One Haight Street business owner, who didn’t want his name used, said he was bitten on the arm last month by a pitbull while walking past a group of homeless people on the sidewalk. He rolled up his sleeve revealing a pair of jagged scars.

He said he tracked down the owner who was arrested, and the dog seized by Animal Control. But following a vicious dog hearing, the dog was returned to its owner.

“Most of the dogs are nice dogs,” he said. “But all it takes is one.”

Denny said dogs accused of biting people are quarantined for 10 days. After that he presides over a vicious dog hearing. In the case of the Haight Street businessman, he said he returned the dog to its owner because it had no prior reported incidents of biting.

“I can’t train aggressive out of a dog,” Denny said. “All I can do is make the owner understand that they have to keep the dog under better control.”
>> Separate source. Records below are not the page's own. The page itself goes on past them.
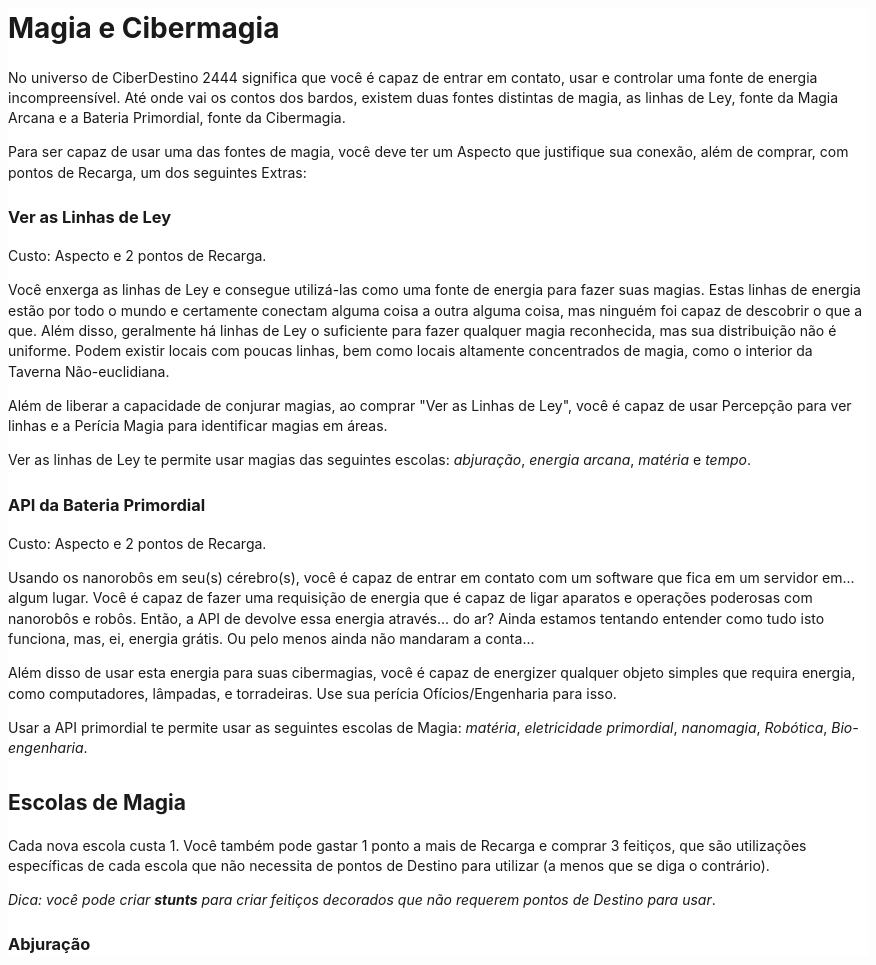 # Magia e Cibermagia

No universo de CiberDestino 2444 significa que você é capaz de entrar em contato, usar e controlar uma fonte de energia incompreensível.
Até onde vai os contos dos bardos, existem duas fontes distintas de magia, as linhas de Ley, fonte da Magia Arcana e a Bateria Primordial, fonte da Cibermagia.

Para ser capaz de usar uma das fontes de magia, você deve ter um Aspecto que justifique sua conexão, além de comprar, com pontos de Recarga, um dos seguintes Extras:

### Ver as Linhas de Ley

Custo: Aspecto e 2 pontos de Recarga.

Você enxerga as linhas de Ley e consegue utilizá-las como uma fonte de energia para fazer suas magias. Estas linhas de energia estão por todo o mundo e certamente conectam alguma coisa a outra alguma coisa, mas ninguém foi capaz de descobrir o que a que. Além disso, geralmente há linhas de Ley o suficiente para fazer qualquer magia reconhecida, mas sua distribuição não é uniforme. Podem existir locais com poucas linhas, bem como locais altamente concentrados de magia, como o interior da Taverna Não-euclidiana.

Além de liberar a capacidade de conjurar magias, ao comprar "Ver as Linhas de Ley", você é capaz de usar Percepção para ver linhas e a Perícia Magia para identificar magias em áreas.

Ver as linhas de Ley te permite usar magias das seguintes escolas: *abjuração*, *energia arcana*, *matéria* e *tempo*.

### API da Bateria Primordial

Custo: Aspecto e 2 pontos de Recarga.

Usando os nanorobôs em seu(s) cérebro(s), você é capaz de entrar em contato com um software que fica em um servidor em... algum lugar. Você é capaz de fazer uma requisição de energia que é capaz de ligar aparatos e operações poderosas com nanorobôs e robôs. Então, a API de devolve essa energia através... do ar? Ainda estamos tentando entender como tudo isto funciona, mas, ei, energia grátis. Ou pelo menos ainda não mandaram a conta...

Além disso de usar esta energia para suas cibermagias, você é capaz de energizer qualquer objeto simples que requira energia, como computadores, lâmpadas, e torradeiras. Use sua perícia Ofícios/Engenharia para isso.

Usar a API primordial te permite usar as seguintes escolas de Magia: *matéria*, *eletricidade primordial*, *nanomagia*, *Robótica*, *Bio-engenharia*.


## Escolas de Magia

Cada nova escola custa 1. Você também pode gastar 1 ponto a mais de Recarga e comprar 3 feitiços, que são utilizações específicas de cada escola que não necessita de pontos de Destino para utilizar (a menos que se diga o contrário).

*Dica: você pode criar **stunts** para criar feitiços decorados que não requerem pontos de Destino para usar*.

### Abjuração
At the Western edge of Golden Gate Park, a woman who gave her name as Moana walked with her white pit bull named Owsley. She said she lived in the park, and kept the dog for protection and companionship. She said most of the transient dogs were well-behaved, but like humans, some were likely to be aggressive. She said it was unfair to single-out transient dogs.

“Dogs are protective and they’ll protect their owners,” Moana said. “That’s just the way that it is, whether it’s a dog out here or it’s a dog that’s not a transient dog.”

Another park resident who gave his name as Guy, said most of the dogs he’d come across in the area were friendly.

“We’re out here on the street with our dog,” Guy said. "Whereas someone that lives in a house, if their dog is aggressive it’s in their house.”

Wise said he doesn’t believe the blame lies with the dogs – rather their caregivers.

“It’s not the dog, it’s the people,” Wise said. “It’s the irresponsible owners who are doing this.”